[Opening PROVIDED INFORMATION section]

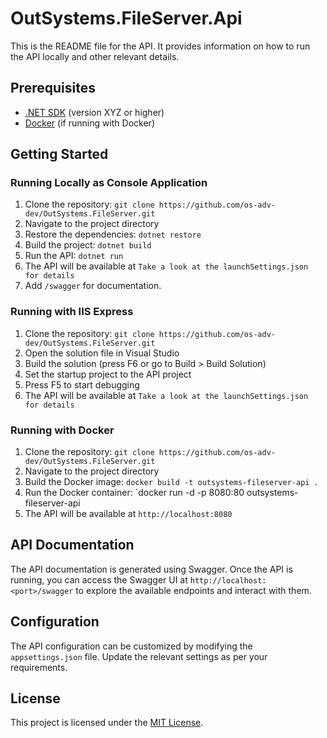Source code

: # OutSystems.FileServer.Api

This is the README file for the API. It provides information on how to run the API locally and other relevant details.

## Prerequisites

- [.NET SDK](https://dotnet.microsoft.com/download) (version XYZ or higher)
- [Docker](https://www.docker.com/get-started) (if running with Docker)

## Getting Started

### Running Locally as Console Application

1. Clone the repository: `git clone https://github.com/os-adv-dev/OutSystems.FileServer.git`
2. Navigate to the project directory
3. Restore the dependencies: `dotnet restore`
4. Build the project: `dotnet build`
5. Run the API: `dotnet run`
6. The API will be available at `Take a look at the launchSettings.json for details`
7. Add  `/swagger` for documentation.

### Running with IIS Express

1. Clone the repository: `git clone https://github.com/os-adv-dev/OutSystems.FileServer.git`
2. Open the solution file in Visual Studio
3. Build the solution (press F6 or go to Build > Build Solution)
4. Set the startup project to the API project
5. Press F5 to start debugging
6. The API will be available at `Take a look at the launchSettings.json for details`

### Running with Docker

1. Clone the repository: `git clone https://github.com/os-adv-dev/OutSystems.FileServer.git`
2. Navigate to the project directory
3. Build the Docker image: `docker build -t outsystems-fileserver-api .`
4. Run the Docker container: `docker run -d -p 8080:80 outsystems-fileserver-api
5. The API will be available at `http://localhost:8080`

## API Documentation

The API documentation is generated using Swagger. Once the API is running, you can access the Swagger UI at `http://localhost:<port>/swagger` to explore the available endpoints and interact with them.

## Configuration

The API configuration can be customized by modifying the `appsettings.json` file. Update the relevant settings as per your requirements.

## License

This project is licensed under the [MIT License](LICENSE).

[Closing PROVIDED INFORMATION section]

__EXERCISE__
Only lines that include "dotnet" belong in the answer; return them from the entries above.

__SOLUTION FOR THIS TASK__
- [.NET SDK](https://dotnet.microsoft.com/download) (version XYZ or higher)
3. Restore the dependencies: `dotnet restore`
4. Build the project: `dotnet build`
5. Run the API: `dotnet run`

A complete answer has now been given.